--- INPUT FOR THIS TASK ---
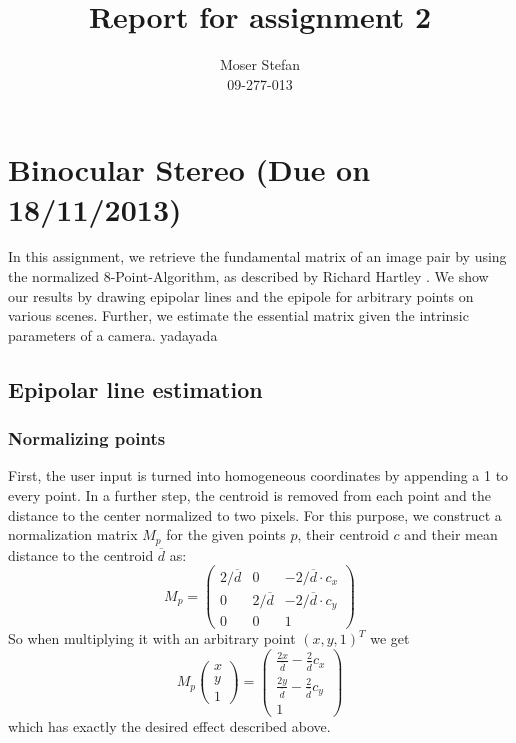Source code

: \documentclass{paper}
\title{Report for assignment 2}
\author{Moser Stefan\\09-277-013}
\begin{document}
\maketitle

\section{Binocular Stereo (Due on 18/11/2013)}

In this assignment, we retrieve the fundamental matrix of an image pair by using the normalized 8-Point-Algorithm, as described by Richard Hartley \cite{601246}. We show our results by drawing epipolar lines and the epipole for arbitrary points on various scenes. Further, we estimate the essential matrix given the intrinsic parameters of a camera. yadayada

\subsection{Epipolar line estimation}

\subsubsection{Normalizing points}

First, the user input is turned into homogeneous coordinates by appending a 1 to every point. 
In a further step, the centroid is removed from each point and the distance to the center normalized to two pixels. For this purpose, we construct a normalization matrix $M_p$ for the given points $p$, their centroid $c$ and their mean distance to the centroid $\overline{d}$ as:
\begin{equation}
M_p =
\begin{pmatrix}
	2/\overline{d} & 0 & -2/\overline{d} \cdot c_x \\
	0 & 2/\overline{d} & -2/\overline{d} \cdot c_y \\
	0 & 0 & 1
\end{pmatrix}
\end{equation}
So when multiplying it with an arbitrary point $(x,y,1)^T$ we get
\begin{equation}
M_p \begin{pmatrix}
 x \\
 y \\
 1
\end{pmatrix}
 = \begin{pmatrix}
 	\frac{2x}{\overline{d}} - \frac{2}{\overline{d}}c_x \\
 	\frac{2y}{\overline{d}} - \frac{2}{\overline{d}}c_y \\
 	1
 \end{pmatrix}
\end{equation}
which has exactly the desired effect described above.
\end{document}
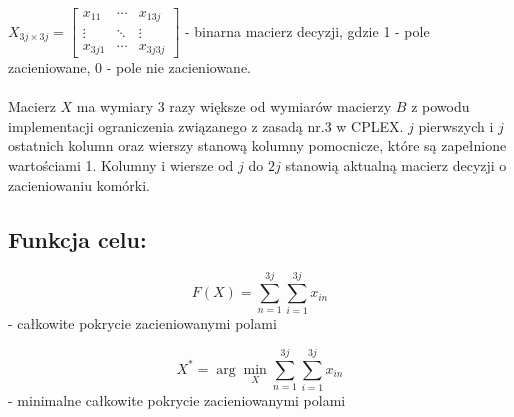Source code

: \documentclass{article}
\begin{document}
$ X_{3j\times 3j} = 
\begin{bmatrix}
x_{1 1} & \cdots & x_{1 3j}\\
\vdots & \ddots & \vdots\\
x_{3j 1} & \cdots & x_{3j 3j}
\end{bmatrix}$
- binarna macierz decyzji, gdzie 1 - pole zacieniowane, 0 - pole nie zacieniowane. 
\\
\\
Macierz $X$ ma wymiary 3 razy większe od wymiarów macierzy $B$ z powodu implementacji ograniczenia związanego z zasadą nr.3 w CPLEX. $j$ pierwszych i $j$ ostatnich kolumn oraz wierszy stanową kolumny pomocnicze, które są zapełnione wartościami 1. Kolumny i wiersze od $j$ do $2j$ stanowią aktualną macierz decyzji o zacieniowaniu komórki.
\\
\subsection{Funkcja celu:}
\begin{equation}
F(X) = \sum_{n=1}^{3j}\sum_{i=1}^{3j} x_{in}
\end{equation} - całkowite pokrycie zacieniowanymi polami

\begin{equation}
X^* = \arg \min_{X} \sum_{n=1}^{3j}\sum_{i=1}^{3j} x_{in}
\end{equation} - minimalne całkowite pokrycie zacieniowanymi polami \\
\end{document}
---
Find the word "całkowite" in the listing above, then copy each line where it turns up.

\end{equation} - całkowite pokrycie zacieniowanymi polami
\end{equation} - minimalne całkowite pokrycie zacieniowanymi polami \\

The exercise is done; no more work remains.